● ACTION ITEM: Omit all pictures, then retype the data exactly as given.
==*==
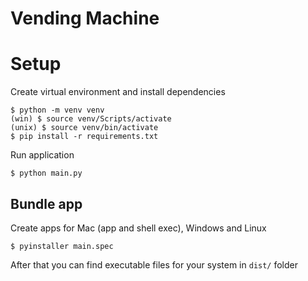 # Vending Machine

# Setup

Create virtual environment and install dependencies
```shell script
$ python -m venv venv
(win) $ source venv/Scripts/activate
(unix) $ source venv/bin/activate
$ pip install -r requirements.txt
```

Run application
```shell script
$ python main.py
```


## Bundle app

Create apps for Mac (app and shell exec), Windows and Linux

```shell script
$ pyinstaller main.spec
```
After that you can find executable files for your system in `dist/` folder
==*==
● OUTPUT:
 # Vending Machine

# Setup

Create virtual environment and install dependencies
```shell script
$ python -m venv venv
(win) $ source venv/Scripts/activate
(unix) $ source venv/bin/activate
$ pip install -r requirements.txt
```

Run application
```shell script
$ python main.py
```


## Bundle app

Create apps for Mac (app and shell exec), Windows and Linux

```shell script
$ pyinstaller main.spec
```
After that you can find executable files for your system in `dist/` folder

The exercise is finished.